Laporan wartawan sorotnews.co.id : Ade Kristianto.
JAKARTA – Anggota Dewan Kehormatan Persatuan Wartawan Indonesia (PWI) Pusat, H. Helmi Burman, mendesak Kepolisian Daerah Metro Jaya segera menggelar perkara kasus dugaan penyimpangan cashback PWI. Ia menolak opsi penyelesaian perkara melalui mekanisme Restorative Justice (RJ) dan memilih agar kasus tersebut diproses hingga ke pengadilan demi kepastian hukum.
Pernyataan itu disampaikan Helmi saat menghadiri undangan Direktorat Reserse Kriminal Umum (Direskrimum) Polda Metro Jaya berdasarkan surat Nomor: B/7630/III/RES.1.11/2025/Direskrimum, pada Selasa (29/4/2025). Undangan tersebut merujuk pada Peraturan Kapolri Nomor 8 Tahun 2021 tentang Penanganan dan Penyelesaian Tindak Pidana Berdasarkan Keadilan Restoratif.
Helmi hadir didampingi sejumlah pimpinan PWI Pusat, antara lain Ketua Umum Zulmansyah Sekedang, Sekretaris Jenderal Wina Armada Sukardi, Ketua Dewan Kehormatan Sasongko Tedjo, Wakil Ketua Dewan Penasehat Atal S. Depari, serta perwakilan bidang hukum PWI, Anriko Pasaribu dan Arman Fillin.
“Kami menghormati upaya mediasi melalui RJ yang difasilitasi kepolisian. Namun berdasarkan keputusan Rapat Pleno PWI Pusat, kami menolak RJ dan meminta kasus cashback ini diproses melalui jalur hukum dan diuji di pengadilan,” tegas Helmi Burman.
Ketua Umum PWI Pusat Zulmansyah Sekedang menambahkan bahwa sejumlah upaya perdamaian untuk menyatukan kembali PWI telah dilakukan berulang kali, namun semuanya gagal mencapai kesepakatan.
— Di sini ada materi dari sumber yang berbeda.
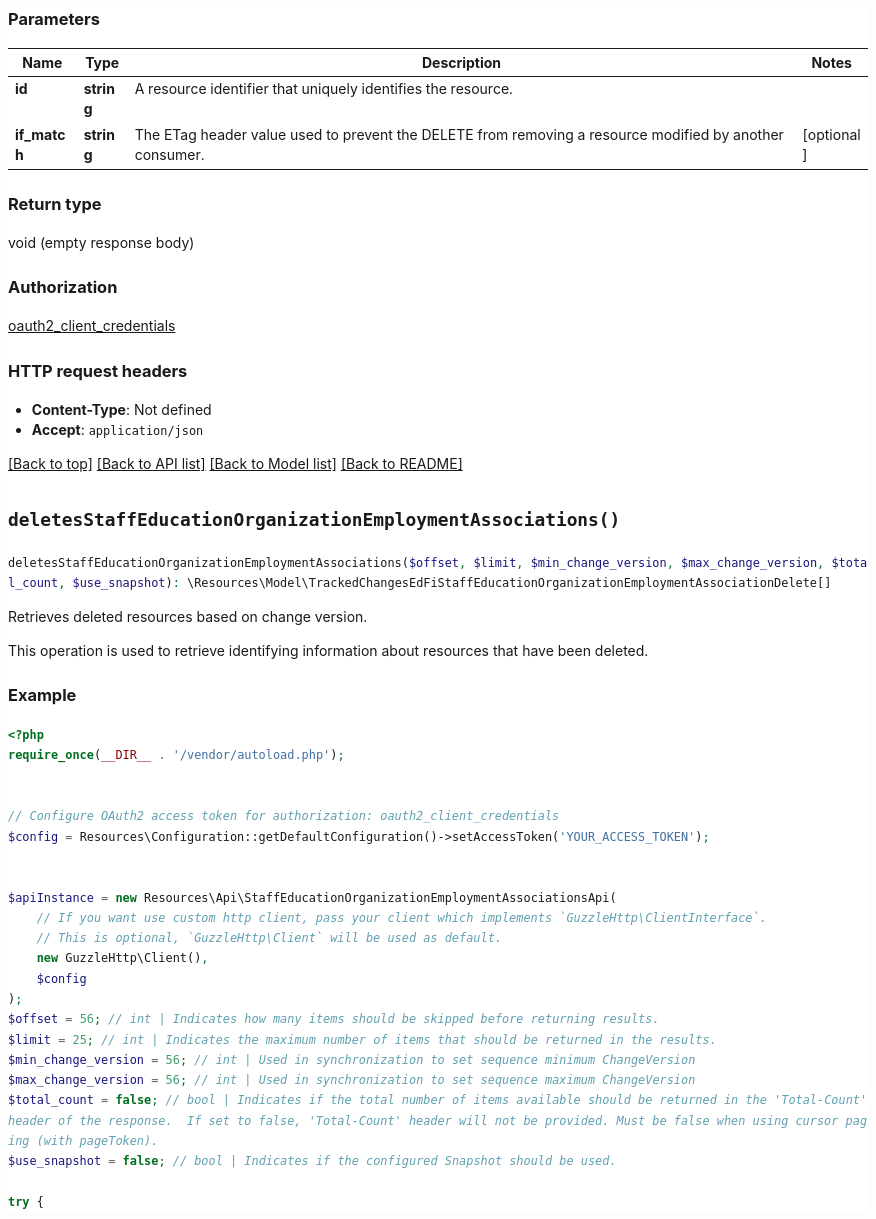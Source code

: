 ### Parameters

| Name | Type | Description  | Notes |
| ------------- | ------------- | ------------- | ------------- |
| **id** | **string**| A resource identifier that uniquely identifies the resource. | |
| **if_match** | **string**| The ETag header value used to prevent the DELETE from removing a resource modified by another consumer. | [optional] |

### Return type

void (empty response body)

### Authorization

[oauth2_client_credentials](../../README.md#oauth2_client_credentials)

### HTTP request headers

- **Content-Type**: Not defined
- **Accept**: `application/json`

[[Back to top]](#) [[Back to API list]](../../README.md#endpoints)
[[Back to Model list]](../../README.md#models)
[[Back to README]](../../README.md)

## `deletesStaffEducationOrganizationEmploymentAssociations()`

```php
deletesStaffEducationOrganizationEmploymentAssociations($offset, $limit, $min_change_version, $max_change_version, $total_count, $use_snapshot): \Resources\Model\TrackedChangesEdFiStaffEducationOrganizationEmploymentAssociationDelete[]
```

Retrieves deleted resources based on change version.

This operation is used to retrieve identifying information about resources that have been deleted.

### Example

```php
<?php
require_once(__DIR__ . '/vendor/autoload.php');


// Configure OAuth2 access token for authorization: oauth2_client_credentials
$config = Resources\Configuration::getDefaultConfiguration()->setAccessToken('YOUR_ACCESS_TOKEN');


$apiInstance = new Resources\Api\StaffEducationOrganizationEmploymentAssociationsApi(
    // If you want use custom http client, pass your client which implements `GuzzleHttp\ClientInterface`.
    // This is optional, `GuzzleHttp\Client` will be used as default.
    new GuzzleHttp\Client(),
    $config
);
$offset = 56; // int | Indicates how many items should be skipped before returning results.
$limit = 25; // int | Indicates the maximum number of items that should be returned in the results.
$min_change_version = 56; // int | Used in synchronization to set sequence minimum ChangeVersion
$max_change_version = 56; // int | Used in synchronization to set sequence maximum ChangeVersion
$total_count = false; // bool | Indicates if the total number of items available should be returned in the 'Total-Count' header of the response.  If set to false, 'Total-Count' header will not be provided. Must be false when using cursor paging (with pageToken).
$use_snapshot = false; // bool | Indicates if the configured Snapshot should be used.

try {
```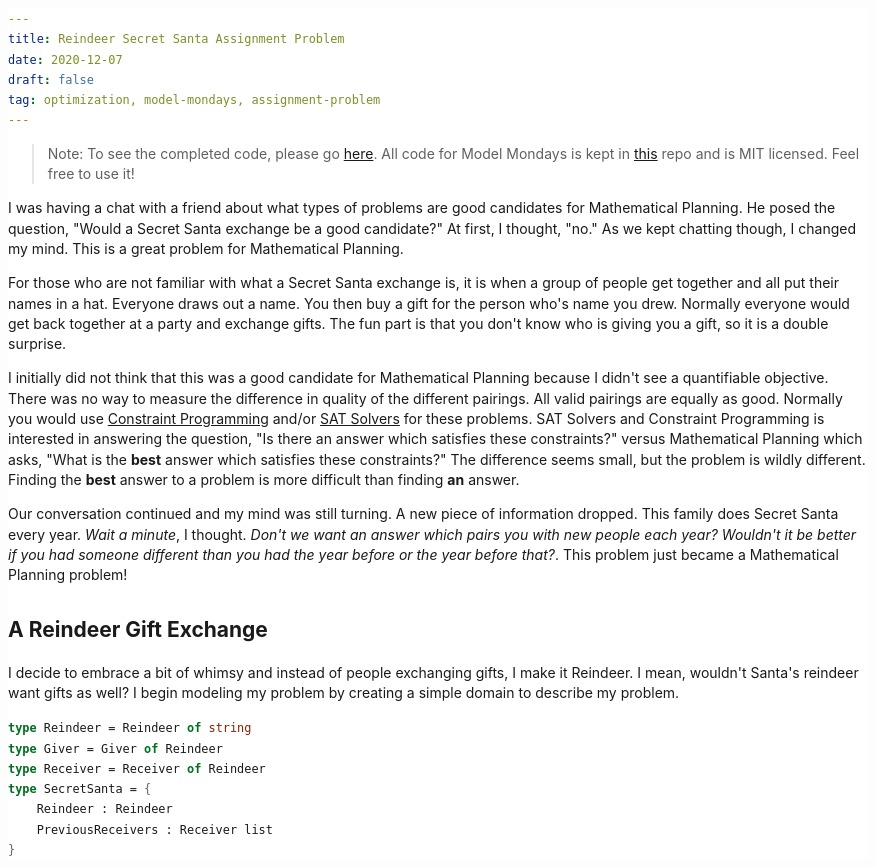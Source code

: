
 ```yaml
---
title: Reindeer Secret Santa Assignment Problem
date: 2020-12-07
draft: false
tag: optimization, model-mondays, assignment-problem
---
```


> Note: To see the completed code, please go [here](https://github.com/matthewcrews/modelmondays/blob/main/ModelMonday/2020-12-06-SecretSantaExchange.fs). All code for Model Mondays is kept in [this](https://github.com/matthewcrews/modelmondays) repo and is MIT licensed. Feel free to use it!

I was having a chat with a friend about what types of problems are good candidates for Mathematical Planning. He posed the question, "Would a Secret Santa exchange be a good candidate?" At first, I thought, "no." As we kept chatting though, I changed my mind. This is a great problem for Mathematical Planning.

For those who are not familiar with what a Secret Santa exchange is, it is when a group of people get together and all put their names in a hat. Everyone draws out a name. You then buy a gift for the person who's name you drew. Normally everyone would get back together at a party and exchange gifts. The fun part is that you don't know who is giving you a gift, so it is a double surprise.

I initially did not think that this was a good candidate for Mathematical Planning because I didn't see a quantifiable objective. There was no way to measure the difference in quality of the different pairings. All valid pairings are equally as good. Normally you would use [Constraint Programming](https://en.wikipedia.org/wiki/Constraint_programming) and/or [SAT Solvers](https://en.wikipedia.org/wiki/Boolean_satisfiability_problem#Online_SAT_solvers) for these problems. SAT Solvers and Constraint Programming is interested in answering the question, "Is there an answer which satisfies these constraints?" versus Mathematical Planning which asks, "What is the **best** answer which satisfies these constraints?" The difference seems small, but the problem is wildly different. Finding the **best** answer to a problem is more difficult than finding **an** answer.

Our conversation continued and my mind was still turning. A new piece of information dropped. This family does Secret Santa every year. *Wait a minute*, I thought. *Don't we want an answer which pairs you with new people each year? Wouldn't it be better if you had someone different than you had the year before or the year before that?*. This problem just became a Mathematical Planning problem!

## A Reindeer Gift Exchange

I decide to embrace a bit of whimsy and instead of people exchanging gifts, I make it Reindeer. I mean, wouldn't Santa's reindeer want gifts as well? I begin modeling my problem by creating a simple domain to describe my problem.

```fsharp
type Reindeer = Reindeer of string
type Giver = Giver of Reindeer
type Receiver = Receiver of Reindeer
type SecretSanta = {
    Reindeer : Reindeer
    PreviousReceivers : Receiver list
}
```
Mediasi pernah difasilitasi oleh Dewan Pers, Kementerian Hukum dan HAM RI, hingga Wakil Menteri Komunikasi dan Digital RI, Nezar Patria.
Salah satu upaya mediasi yang nyaris berhasil adalah pertemuan di Hotel Borobudur pada 22 November 2024, yang menawarkan percepatan Kongres PWI untuk memilih ketua umum baru. Namun kesepakatan itu gagal setelah pihak HCB (Helmi Calon Bermasalah, istilah internal PWI) bersikeras agar pelaksana tugas (Plt) ketua PWI provinsi yang ditunjuknya diikutsertakan sebagai peserta kongres.
“Menunjuk Plt-plt Ketua PWI Provinsi sebagai peserta jelas bertentangan dengan hasil Konferensi Provinsi dan tidak sesuai dengan PD/PRT PWI. Ini menunjukkan bahwa pihak HCB tidak sungguh-sungguh ingin PWI bersatu kembali,” ujar Zulmansyah.
Mantan Ketua Umum PWI Pusat Atal S. Depari turut hadir dan mendukung penuh agar perkara cashback diproses secara hukum. Ia menyebut bahwa lebih dari 20 ribu wartawan anggota PWI di seluruh Indonesia menantikan kejelasan hukum dalam perkara ini.
“Agar semuanya terang-benderang, segera saja dilakukan gelar perkara. Publik berhak tahu siapa yang benar dan siapa yang salah. Ini menyangkut marwah organisasi wartawan tertua di negeri ini,” kata Atal.
Atal juga mengungkap bahwa HCB telah dua kali disidangkan oleh Dewan Kehormatan PWI dan dinyatakan bersalah dalam pelanggaran etika organisasi. Sanksi pertama berupa teguran keras karena dianggap merendahkan martabat organisasi, dan sanksi kedua berupa pemberhentian penuh sebagai anggota.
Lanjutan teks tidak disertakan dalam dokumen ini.